== STORED DATA ==
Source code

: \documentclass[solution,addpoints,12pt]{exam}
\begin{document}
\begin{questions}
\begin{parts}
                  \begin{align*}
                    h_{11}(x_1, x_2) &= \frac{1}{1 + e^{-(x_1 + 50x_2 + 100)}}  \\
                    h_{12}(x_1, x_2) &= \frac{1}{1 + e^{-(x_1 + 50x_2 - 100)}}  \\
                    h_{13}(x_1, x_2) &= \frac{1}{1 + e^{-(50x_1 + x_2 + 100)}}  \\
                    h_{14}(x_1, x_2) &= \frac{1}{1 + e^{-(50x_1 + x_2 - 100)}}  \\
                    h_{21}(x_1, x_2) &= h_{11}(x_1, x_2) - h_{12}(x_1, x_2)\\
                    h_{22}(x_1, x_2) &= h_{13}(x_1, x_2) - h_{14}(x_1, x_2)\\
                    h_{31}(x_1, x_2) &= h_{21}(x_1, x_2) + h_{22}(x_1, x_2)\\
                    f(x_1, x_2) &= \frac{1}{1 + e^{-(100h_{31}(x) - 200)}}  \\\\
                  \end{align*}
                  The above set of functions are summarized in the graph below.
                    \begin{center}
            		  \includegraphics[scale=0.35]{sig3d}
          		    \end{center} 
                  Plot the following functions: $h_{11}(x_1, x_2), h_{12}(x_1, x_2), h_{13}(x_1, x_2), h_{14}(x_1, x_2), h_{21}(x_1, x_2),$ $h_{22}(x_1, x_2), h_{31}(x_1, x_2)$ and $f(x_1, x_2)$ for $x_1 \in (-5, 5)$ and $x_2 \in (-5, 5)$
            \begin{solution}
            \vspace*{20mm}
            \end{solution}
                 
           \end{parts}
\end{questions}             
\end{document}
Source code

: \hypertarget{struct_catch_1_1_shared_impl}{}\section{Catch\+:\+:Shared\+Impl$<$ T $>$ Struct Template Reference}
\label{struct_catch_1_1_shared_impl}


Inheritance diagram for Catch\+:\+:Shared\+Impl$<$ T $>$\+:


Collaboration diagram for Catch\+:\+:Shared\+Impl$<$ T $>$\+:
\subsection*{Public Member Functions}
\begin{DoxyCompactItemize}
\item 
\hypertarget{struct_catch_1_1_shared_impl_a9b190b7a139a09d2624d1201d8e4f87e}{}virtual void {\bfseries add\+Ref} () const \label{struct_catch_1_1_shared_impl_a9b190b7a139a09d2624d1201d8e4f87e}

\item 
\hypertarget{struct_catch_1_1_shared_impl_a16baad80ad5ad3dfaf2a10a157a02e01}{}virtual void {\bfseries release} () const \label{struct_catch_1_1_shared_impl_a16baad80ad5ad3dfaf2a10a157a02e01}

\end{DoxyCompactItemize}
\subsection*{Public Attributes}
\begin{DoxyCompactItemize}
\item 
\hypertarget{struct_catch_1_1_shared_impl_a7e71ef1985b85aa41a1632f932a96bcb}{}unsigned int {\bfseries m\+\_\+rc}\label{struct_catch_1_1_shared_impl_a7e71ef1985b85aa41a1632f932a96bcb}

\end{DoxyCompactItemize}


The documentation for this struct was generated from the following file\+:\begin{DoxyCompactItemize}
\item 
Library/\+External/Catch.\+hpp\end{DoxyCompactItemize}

== TASK ITEM ==
Reproduce the material above, keeping every line intact.

== RESPONSE AREA ==
Source code

: \documentclass[solution,addpoints,12pt]{exam}
\begin{document}
\begin{questions}
\begin{parts}
                  \begin{align*}
                    h_{11}(x_1, x_2) &= \frac{1}{1 + e^{-(x_1 + 50x_2 + 100)}}  \\
                    h_{12}(x_1, x_2) &= \frac{1}{1 + e^{-(x_1 + 50x_2 - 100)}}  \\
                    h_{13}(x_1, x_2) &= \frac{1}{1 + e^{-(50x_1 + x_2 + 100)}}  \\
                    h_{14}(x_1, x_2) &= \frac{1}{1 + e^{-(50x_1 + x_2 - 100)}}  \\
                    h_{21}(x_1, x_2) &= h_{11}(x_1, x_2) - h_{12}(x_1, x_2)\\
                    h_{22}(x_1, x_2) &= h_{13}(x_1, x_2) - h_{14}(x_1, x_2)\\
                    h_{31}(x_1, x_2) &= h_{21}(x_1, x_2) + h_{22}(x_1, x_2)\\
                    f(x_1, x_2) &= \frac{1}{1 + e^{-(100h_{31}(x) - 200)}}  \\\\
                  \end{align*}
                  The above set of functions are summarized in the graph below.
                    \begin{center}
            		  \includegraphics[scale=0.35]{sig3d}
          		    \end{center} 
                  Plot the following functions: $h_{11}(x_1, x_2), h_{12}(x_1, x_2), h_{13}(x_1, x_2), h_{14}(x_1, x_2), h_{21}(x_1, x_2),$ $h_{22}(x_1, x_2), h_{31}(x_1, x_2)$ and $f(x_1, x_2)$ for $x_1 \in (-5, 5)$ and $x_2 \in (-5, 5)$
            \begin{solution}
            \vspace*{20mm}
            \end{solution}
                 
           \end{parts}
\end{questions}             
\end{document}
Source code

: \hypertarget{struct_catch_1_1_shared_impl}{}\section{Catch\+:\+:Shared\+Impl$<$ T $>$ Struct Template Reference}
\label{struct_catch_1_1_shared_impl}


Inheritance diagram for Catch\+:\+:Shared\+Impl$<$ T $>$\+:


Collaboration diagram for Catch\+:\+:Shared\+Impl$<$ T $>$\+:
\subsection*{Public Member Functions}
\begin{DoxyCompactItemize}
\item 
\hypertarget{struct_catch_1_1_shared_impl_a9b190b7a139a09d2624d1201d8e4f87e}{}virtual void {\bfseries add\+Ref} () const \label{struct_catch_1_1_shared_impl_a9b190b7a139a09d2624d1201d8e4f87e}

\item 
\hypertarget{struct_catch_1_1_shared_impl_a16baad80ad5ad3dfaf2a10a157a02e01}{}virtual void {\bfseries release} () const \label{struct_catch_1_1_shared_impl_a16baad80ad5ad3dfaf2a10a157a02e01}

\end{DoxyCompactItemize}
\subsection*{Public Attributes}
\begin{DoxyCompactItemize}
\item 
\hypertarget{struct_catch_1_1_shared_impl_a7e71ef1985b85aa41a1632f932a96bcb}{}unsigned int {\bfseries m\+\_\+rc}\label{struct_catch_1_1_shared_impl_a7e71ef1985b85aa41a1632f932a96bcb}

\end{DoxyCompactItemize}


The documentation for this struct was generated from the following file\+:\begin{DoxyCompactItemize}
\item 
Library/\+External/Catch.\+hpp\end{DoxyCompactItemize}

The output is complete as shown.